First up, the degree. Do you have any idea how many chumps who want to get an MFA in creative writing enroll in a creative writing MFA program? Like, all of them. Idiots. If you really want to wow the prof. with your creativity, you need some misdirection. You ever notice how all magicians have really hot lady assistants with tremendous racks? Of course you did. What you didn't notice was the magician inserting a tiny plastic barrier into the tank to keep his face separated from the piranhas and the wolf eels. Misdirection.

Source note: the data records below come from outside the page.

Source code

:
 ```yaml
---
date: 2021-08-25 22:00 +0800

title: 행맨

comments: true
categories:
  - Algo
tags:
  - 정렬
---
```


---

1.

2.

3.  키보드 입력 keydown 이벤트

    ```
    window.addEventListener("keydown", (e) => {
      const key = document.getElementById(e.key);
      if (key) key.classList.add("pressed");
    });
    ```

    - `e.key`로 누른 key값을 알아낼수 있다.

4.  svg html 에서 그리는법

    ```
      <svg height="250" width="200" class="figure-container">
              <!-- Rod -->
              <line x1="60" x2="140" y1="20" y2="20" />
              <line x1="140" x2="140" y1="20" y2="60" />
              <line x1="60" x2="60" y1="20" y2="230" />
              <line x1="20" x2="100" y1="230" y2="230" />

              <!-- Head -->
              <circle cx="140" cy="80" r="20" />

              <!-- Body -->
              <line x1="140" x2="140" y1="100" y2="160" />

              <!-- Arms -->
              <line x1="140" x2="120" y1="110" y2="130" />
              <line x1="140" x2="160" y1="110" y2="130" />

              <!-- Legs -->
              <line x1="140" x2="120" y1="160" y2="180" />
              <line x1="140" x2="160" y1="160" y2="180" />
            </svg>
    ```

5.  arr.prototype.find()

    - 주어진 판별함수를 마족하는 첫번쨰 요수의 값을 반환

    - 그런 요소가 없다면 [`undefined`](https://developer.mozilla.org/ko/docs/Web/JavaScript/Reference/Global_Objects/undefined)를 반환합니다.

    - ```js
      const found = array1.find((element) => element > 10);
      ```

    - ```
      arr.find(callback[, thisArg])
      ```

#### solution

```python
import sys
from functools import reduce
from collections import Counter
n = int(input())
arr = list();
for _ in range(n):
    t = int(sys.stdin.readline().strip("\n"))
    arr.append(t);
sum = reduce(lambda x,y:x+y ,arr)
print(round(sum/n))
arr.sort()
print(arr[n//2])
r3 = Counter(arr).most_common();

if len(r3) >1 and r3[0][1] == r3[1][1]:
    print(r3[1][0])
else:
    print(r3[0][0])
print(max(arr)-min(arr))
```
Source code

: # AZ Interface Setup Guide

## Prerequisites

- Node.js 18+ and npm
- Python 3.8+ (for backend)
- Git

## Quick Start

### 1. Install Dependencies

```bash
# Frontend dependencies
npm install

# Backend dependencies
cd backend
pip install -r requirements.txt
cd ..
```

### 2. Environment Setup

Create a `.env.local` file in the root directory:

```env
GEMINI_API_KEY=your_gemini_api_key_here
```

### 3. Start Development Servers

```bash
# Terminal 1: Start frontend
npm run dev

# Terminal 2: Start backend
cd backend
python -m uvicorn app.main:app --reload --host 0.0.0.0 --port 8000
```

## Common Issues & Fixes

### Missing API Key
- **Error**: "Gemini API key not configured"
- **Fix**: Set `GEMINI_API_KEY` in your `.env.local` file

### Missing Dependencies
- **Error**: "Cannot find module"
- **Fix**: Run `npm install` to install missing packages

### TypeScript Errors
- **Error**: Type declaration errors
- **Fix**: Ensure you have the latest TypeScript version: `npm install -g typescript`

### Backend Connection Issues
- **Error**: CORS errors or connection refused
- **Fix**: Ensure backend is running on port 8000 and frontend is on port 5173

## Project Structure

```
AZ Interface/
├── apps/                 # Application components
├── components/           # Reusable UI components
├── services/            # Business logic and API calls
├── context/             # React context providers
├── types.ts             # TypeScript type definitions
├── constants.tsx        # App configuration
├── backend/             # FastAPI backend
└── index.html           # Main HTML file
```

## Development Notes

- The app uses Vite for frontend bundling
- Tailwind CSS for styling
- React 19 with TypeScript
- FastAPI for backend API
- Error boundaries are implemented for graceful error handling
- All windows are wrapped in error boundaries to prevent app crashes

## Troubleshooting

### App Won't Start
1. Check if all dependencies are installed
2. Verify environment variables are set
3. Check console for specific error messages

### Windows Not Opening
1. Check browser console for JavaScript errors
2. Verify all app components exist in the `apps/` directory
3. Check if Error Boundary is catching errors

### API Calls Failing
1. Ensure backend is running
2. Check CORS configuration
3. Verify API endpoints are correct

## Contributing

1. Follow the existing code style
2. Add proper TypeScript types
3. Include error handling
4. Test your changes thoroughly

If you really want to blow away your MFA thesis advisor, walk into the room looking confused. Sheepishly answer every question he asks with something non-committal and awkward, if not self-contradictory. Try to exude befuddlement and incompetence. Then, when you're locked into the coursework and the DROP/ADD period has passed, hit him with Big Reveal #1: you're actually a Ph.D candidate in geography, specializing in hydrography and in particular undersea mountain ridges; you just walked into the creative writing classroom by accident and were too mortified by your mistake to leave. With any luck, he'll be so moved by your crippling lack of self-confidence and your determination to succeed in a field you don't even like that he'll go bonkers over your tediously workmanlike story of a man on the verge of 30 going back to school, suddenly feeling old and learning the lesson that, while creative writing is easy, the more difficult and rewarding task is creative living.

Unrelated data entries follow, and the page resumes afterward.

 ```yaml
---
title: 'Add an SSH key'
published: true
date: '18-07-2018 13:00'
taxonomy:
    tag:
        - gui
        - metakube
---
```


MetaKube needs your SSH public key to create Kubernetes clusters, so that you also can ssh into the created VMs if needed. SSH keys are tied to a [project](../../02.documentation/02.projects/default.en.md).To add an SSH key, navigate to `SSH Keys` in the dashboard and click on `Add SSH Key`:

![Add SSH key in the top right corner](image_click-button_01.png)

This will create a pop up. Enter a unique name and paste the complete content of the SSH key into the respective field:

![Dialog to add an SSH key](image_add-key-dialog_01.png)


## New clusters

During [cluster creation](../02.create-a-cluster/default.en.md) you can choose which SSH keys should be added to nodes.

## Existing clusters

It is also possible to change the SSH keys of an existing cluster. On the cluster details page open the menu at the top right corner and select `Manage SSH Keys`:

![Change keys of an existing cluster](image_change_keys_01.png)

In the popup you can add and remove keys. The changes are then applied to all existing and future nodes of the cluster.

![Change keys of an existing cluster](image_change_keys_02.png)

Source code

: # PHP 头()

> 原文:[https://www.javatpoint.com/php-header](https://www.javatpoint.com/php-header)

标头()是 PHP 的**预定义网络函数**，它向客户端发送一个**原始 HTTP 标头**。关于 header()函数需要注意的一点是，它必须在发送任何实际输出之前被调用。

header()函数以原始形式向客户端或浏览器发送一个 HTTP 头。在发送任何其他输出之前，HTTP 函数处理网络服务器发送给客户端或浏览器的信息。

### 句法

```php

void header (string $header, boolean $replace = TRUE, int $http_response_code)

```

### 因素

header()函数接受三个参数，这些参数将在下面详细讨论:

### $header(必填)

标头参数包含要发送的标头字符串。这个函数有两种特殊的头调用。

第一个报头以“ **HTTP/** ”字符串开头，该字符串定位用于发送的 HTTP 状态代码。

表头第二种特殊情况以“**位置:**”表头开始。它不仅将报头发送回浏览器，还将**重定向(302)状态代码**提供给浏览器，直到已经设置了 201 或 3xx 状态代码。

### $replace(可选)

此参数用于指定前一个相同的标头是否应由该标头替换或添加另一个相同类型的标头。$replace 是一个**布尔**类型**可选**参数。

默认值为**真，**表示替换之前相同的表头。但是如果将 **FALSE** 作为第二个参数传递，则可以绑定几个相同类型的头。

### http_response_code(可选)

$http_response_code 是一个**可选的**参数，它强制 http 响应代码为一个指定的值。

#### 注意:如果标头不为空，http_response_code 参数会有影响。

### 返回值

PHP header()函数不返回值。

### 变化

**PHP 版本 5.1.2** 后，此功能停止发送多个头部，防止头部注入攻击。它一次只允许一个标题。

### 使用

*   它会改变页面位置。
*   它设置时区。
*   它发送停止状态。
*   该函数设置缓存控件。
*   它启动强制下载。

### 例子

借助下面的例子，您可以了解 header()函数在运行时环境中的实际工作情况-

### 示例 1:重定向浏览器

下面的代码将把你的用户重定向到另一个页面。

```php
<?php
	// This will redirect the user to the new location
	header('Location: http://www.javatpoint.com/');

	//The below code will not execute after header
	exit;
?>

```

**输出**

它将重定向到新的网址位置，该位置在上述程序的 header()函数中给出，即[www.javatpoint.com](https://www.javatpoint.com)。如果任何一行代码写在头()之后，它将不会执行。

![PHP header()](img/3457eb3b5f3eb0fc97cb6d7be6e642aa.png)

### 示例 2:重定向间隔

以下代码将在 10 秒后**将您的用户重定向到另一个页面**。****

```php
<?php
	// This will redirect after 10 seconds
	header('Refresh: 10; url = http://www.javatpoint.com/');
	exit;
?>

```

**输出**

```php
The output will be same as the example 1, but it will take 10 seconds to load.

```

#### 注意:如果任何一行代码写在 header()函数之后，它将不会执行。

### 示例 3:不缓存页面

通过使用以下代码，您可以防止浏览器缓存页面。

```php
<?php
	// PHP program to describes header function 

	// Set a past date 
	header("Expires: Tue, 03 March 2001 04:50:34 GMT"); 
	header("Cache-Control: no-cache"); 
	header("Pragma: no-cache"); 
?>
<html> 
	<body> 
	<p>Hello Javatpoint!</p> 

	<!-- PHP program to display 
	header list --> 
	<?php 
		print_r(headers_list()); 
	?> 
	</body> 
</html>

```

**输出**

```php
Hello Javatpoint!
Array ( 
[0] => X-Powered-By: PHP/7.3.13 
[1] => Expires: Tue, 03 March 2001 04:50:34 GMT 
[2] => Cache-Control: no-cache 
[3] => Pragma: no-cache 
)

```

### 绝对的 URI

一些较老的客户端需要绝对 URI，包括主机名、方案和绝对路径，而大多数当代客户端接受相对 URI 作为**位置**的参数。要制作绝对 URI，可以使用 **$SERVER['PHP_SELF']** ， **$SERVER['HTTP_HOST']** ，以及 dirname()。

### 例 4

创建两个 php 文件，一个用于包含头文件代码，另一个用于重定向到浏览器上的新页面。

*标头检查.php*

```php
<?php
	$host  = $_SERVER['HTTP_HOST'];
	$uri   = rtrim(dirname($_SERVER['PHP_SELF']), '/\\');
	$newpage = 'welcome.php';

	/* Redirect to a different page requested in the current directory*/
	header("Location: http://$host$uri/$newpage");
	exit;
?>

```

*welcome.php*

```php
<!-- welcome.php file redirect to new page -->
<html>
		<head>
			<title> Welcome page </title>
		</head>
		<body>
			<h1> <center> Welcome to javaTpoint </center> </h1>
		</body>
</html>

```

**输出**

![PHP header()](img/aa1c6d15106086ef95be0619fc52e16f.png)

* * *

Now here's the tricky part. After he's already raved about the thesis, make sure you have his evaluation and the thesis in your hands. Then you hit him with Big Reveal #2: you really are a creative writing master's candidate, and this was all an elaborate lie. See? This is actually creative. Any twit who wants a degree in P.E. can show up in gym shorts and do calisthenics in a P.E. program. You think that makes for an interesting story? It takes real stones and wit to show up to a P.E. program in a wheelchair in order to get a master's in non-Euclidean geometry. If your professor applauds your dynamism, guile and, above all, creativity, then let him grade the thesis again and up your evaluation. If he flips out, you've already got all the papers you'll need in your hands. Don't look back—RUN!

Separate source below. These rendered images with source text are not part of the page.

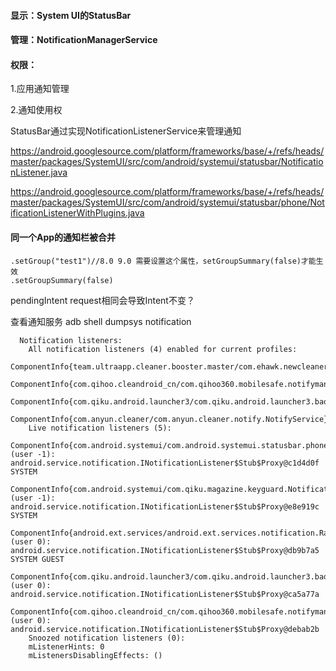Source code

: #### 显示：System UI的StatusBar

#### 管理：NotificationManagerService

#### 权限：

1.应用通知管理

2.通知使用权

StatusBar通过实现NotificationListenerService来管理通知

https://android.googlesource.com/platform/frameworks/base/+/refs/heads/master/packages/SystemUI/src/com/android/systemui/statusbar/NotificationListener.java

https://android.googlesource.com/platform/frameworks/base/+/refs/heads/master/packages/SystemUI/src/com/android/systemui/statusbar/phone/NotificationListenerWithPlugins.java

#### 同一个App的通知栏被合并

```
.setGroup("test1")//8.0 9.0 需要设置这个属性，setGroupSummary(false)才能生效
.setGroupSummary(false)
```

pendingIntent request相同会导致Intent不变？


查看通知服务
adb shell dumpsys notification
```
  Notification listeners:
    All notification listeners (4) enabled for current profiles:
      ComponentInfo{team.ultraapp.cleaner.booster.master/com.ehawk.newcleaner.notifyclean.service.NotificationMonitor}
      ComponentInfo{com.qihoo.cleandroid_cn/com.qihoo360.mobilesafe.notifymanage.NotifyBlockerService}
      ComponentInfo{com.qiku.android.launcher3/com.qiku.android.launcher3.badge.NotificationListener}
      ComponentInfo{com.anyun.cleaner/com.anyun.cleaner.notify.NotifyService}
    Live notification listeners (5):
      ComponentInfo{com.android.systemui/com.android.systemui.statusbar.phone.PhoneStatusBar} (user -1): android.service.notification.INotificationListener$Stub$Proxy@c1d4d0f SYSTEM
      ComponentInfo{com.android.systemui/com.qiku.magazine.keyguard.NotificationStackScrollLayoutHelper} (user -1): android.service.notification.INotificationListener$Stub$Proxy@e8e919c SYSTEM
      ComponentInfo{android.ext.services/android.ext.services.notification.Ranker} (user 0): android.service.notification.INotificationListener$Stub$Proxy@db9b7a5 SYSTEM GUEST
      ComponentInfo{com.qiku.android.launcher3/com.qiku.android.launcher3.badge.NotificationListener} (user 0): android.service.notification.INotificationListener$Stub$Proxy@ca5a77a
      ComponentInfo{com.qihoo.cleandroid_cn/com.qihoo360.mobilesafe.notifymanage.NotifyBlockerService} (user 0): android.service.notification.INotificationListener$Stub$Proxy@debab2b
    Snoozed notification listeners (0):
    mListenerHints: 0
    mListenersDisablingEffects: ()
```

But, of course, he didn't do that. Cory took the totally obvious route. Then he wrote a blog post about it. This was mistake number two. Read that title. Go ahead, read it. What's it say? "I Hope All the Other Kids Like My Trapper Keeper." Now read that blog entry. Six-hundred ninety-two words. That's right; I counted. So where's this mistake?
Look, Cory, I got a free tip for you, Mr. Creative Writer. If you start out a story by mentioning a Trapper Keeper and then finish it without saying shit about the Trapper Keeper, your story frickin' blows.
Seriously, I clicked on these six paragraphs of "whaaaaah do I really have what it takes to ROCK IT???" navel-gazing blueballs for one reason and one reason only: to find out what was on the goddamn Trapper Keeper, and I get to the end, and there isn't a thing said about it.
Well you know what? Forget it. Anyone who would do that kind of thing to a dude reading his story is someone whose Trapper Keeper I don't want to see. Besides, I already know what kind of Trapper Keeper you'd have. You'd have the lamest one possible. It would fall apart and it wouldn't even hold your official Mary-Kate & Ashley stationery, and the velcro wouldn't even shut. In fact, I'm so convinced that you would, even accidentally, have the gayest-ass Trapper Keeper possible that I can guess with 100% accuracy exactly what style Trapper Keeper you would have for each TV show.
Do you see what this is? Do you see this, Cory? This is me creatively throwing down. There are cattle out there who've been accidentally branded twice whose asses haven't been burned and owned this hard. Seriously, save your money and drop out of that MFA program, because you just got schooled, son.